Find each line below that includes "String", then copy it.

========================================================================

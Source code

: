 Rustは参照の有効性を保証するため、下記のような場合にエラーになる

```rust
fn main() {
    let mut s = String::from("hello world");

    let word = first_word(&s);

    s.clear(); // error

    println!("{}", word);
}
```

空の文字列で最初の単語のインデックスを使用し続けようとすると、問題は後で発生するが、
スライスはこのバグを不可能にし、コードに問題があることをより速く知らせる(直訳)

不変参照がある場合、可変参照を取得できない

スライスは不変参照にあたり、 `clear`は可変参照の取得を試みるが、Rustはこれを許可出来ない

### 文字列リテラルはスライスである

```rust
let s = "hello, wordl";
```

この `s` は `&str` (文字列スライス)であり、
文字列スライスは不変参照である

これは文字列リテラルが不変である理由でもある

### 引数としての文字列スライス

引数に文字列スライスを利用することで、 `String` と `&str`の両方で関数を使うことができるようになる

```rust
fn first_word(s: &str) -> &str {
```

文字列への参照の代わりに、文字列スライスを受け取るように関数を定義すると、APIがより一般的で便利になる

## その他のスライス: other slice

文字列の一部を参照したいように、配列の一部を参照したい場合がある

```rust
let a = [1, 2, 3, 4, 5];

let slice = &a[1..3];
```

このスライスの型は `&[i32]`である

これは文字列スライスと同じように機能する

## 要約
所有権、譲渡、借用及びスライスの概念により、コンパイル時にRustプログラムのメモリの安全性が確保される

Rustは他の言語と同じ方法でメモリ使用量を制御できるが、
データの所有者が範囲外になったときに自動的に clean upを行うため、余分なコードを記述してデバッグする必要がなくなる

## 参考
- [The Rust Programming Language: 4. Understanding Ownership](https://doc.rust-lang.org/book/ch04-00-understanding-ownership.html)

========================================================================

#### [REPLY]
    let mut s = String::from("hello world");
引数に文字列スライスを利用することで、 `String` と `&str`の両方で関数を使うことができるようになる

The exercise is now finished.